» Prompt: Look through the data below and return each line where "pmatrix" appears.

» Data records:
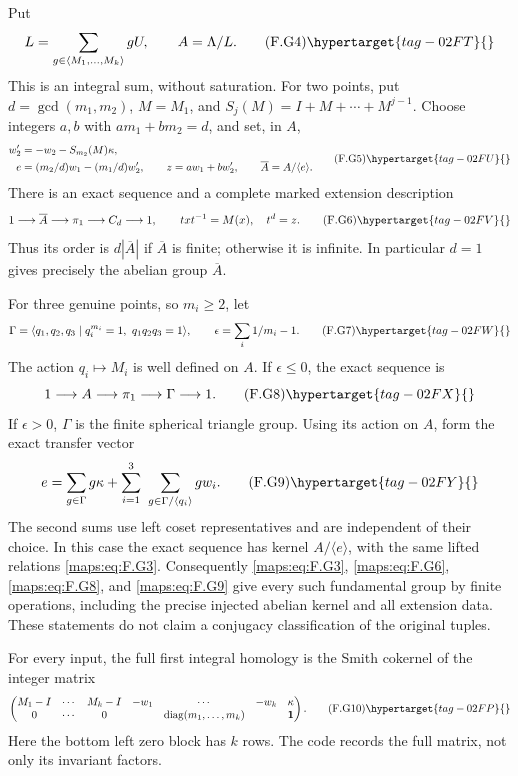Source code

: \begin{theorem}
Put
\[
 L=\sum_{g\in\langle M_1,\ldots,M_k\rangle}gU,
 \qquad A=\Lambda/L.                                      \tag{F.G4}\hypertarget{tag-02FT}{}\label{maps:eq:F.G4}
\]
This is an integral sum, without saturation.  For two points, put
$d=\gcd(m_1,m_2)$, $M=M_1$, and
$S_j(M)=I+M+\cdots+M^{j-1}$.  Choose integers $a,b$ with
$am_1+bm_2=d$, and set, in $A$,
\[
 \begin{split}
 w'_2&=-w_2-S_{m_2}(M)\kappa,\\
 e&=(m_2/d)w_1-(m_1/d)w'_2,\qquad
 z=aw_1+bw'_2,\qquad \overline A=A/\langle e\rangle .
 \end{split}                                             \tag{F.G5}\hypertarget{tag-02FU}{}\label{maps:eq:F.G5}
\]
There is an exact sequence and a complete marked extension description
\[
 1\longrightarrow\overline A\longrightarrow\pi_1
   \longrightarrow C_d\longrightarrow1,
 \qquad txt^{-1}=M(x),\quad t^d=z.                         \tag{F.G6}\hypertarget{tag-02FV}{}\label{maps:eq:F.G6}
\]
Thus its order is $d|\overline A|$ if $\overline A$ is finite;
otherwise it is infinite.  In particular $d=1$ gives precisely
the abelian group $\overline A$.

For three genuine points, so $m_i\ge2$, let
\[
 \Gamma=\langle q_1,q_2,q_3\mid q_i^{m_i}=1,
                         \ q_1q_2q_3=1\rangle,
 \qquad \epsilon=\sum_i1/m_i-1.                           \tag{F.G7}\hypertarget{tag-02FW}{}\label{maps:eq:F.G7}
\]
The action $q_i\mapsto M_i$ is well defined on $A$.
If $\epsilon\le0$, the exact sequence is
\[
                    1\longrightarrow A\longrightarrow\pi_1
                         \longrightarrow\Gamma\longrightarrow1. 
 \tag{F.G8}\hypertarget{tag-02FX}{}\label{maps:eq:F.G8}
\]
If $\epsilon>0$, $\Gamma$ is the finite spherical triangle group.
Using its action on $A$, form the exact transfer vector
\[
 e=\sum_{g\in\Gamma}g\kappa+
       \sum_{i=1}^3\ \sum_{g\in\Gamma/\langle q_i\rangle}g w_i.
 \tag{F.G9}\hypertarget{tag-02FY}{}\label{maps:eq:F.G9}
\]
The second sums use left coset representatives and are independent
of their choice.  In this case the exact sequence has kernel
$A/\langle e\rangle$, with the same lifted relations \eqref{maps:eq:F.G3}.
Consequently \eqref{maps:eq:F.G3}, \eqref{maps:eq:F.G6}, \eqref{maps:eq:F.G8}, and \eqref{maps:eq:F.G9} give every such fundamental group by finite operations, including the precise
injected abelian kernel and all extension data.  These statements
do not claim a conjugacy classification of the original tuples.

For every input, the full first integral homology is the Smith
cokernel of the integer matrix
\[
 \begin{pmatrix}
 M_1-I&\cdots&M_k-I&-w_1&\cdots&-w_k&\kappa\\
 0&\cdots&0&&\operatorname{diag}(m_1,\ldots,m_k)&&\boldsymbol1
 \end{pmatrix}.                                           \tag{F.G10}\hypertarget{tag-02FP}{}\label{maps:eq:F.G10}
\]
Here the bottom left zero block has $k$ rows.  The code records
the full matrix, not only its invariant factors.

\end{theorem}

» Written solution:
 \begin{pmatrix}
 \end{pmatrix}.                                           \tag{F.G10}\hypertarget{tag-02FP}{}\label{maps:eq:F.G10}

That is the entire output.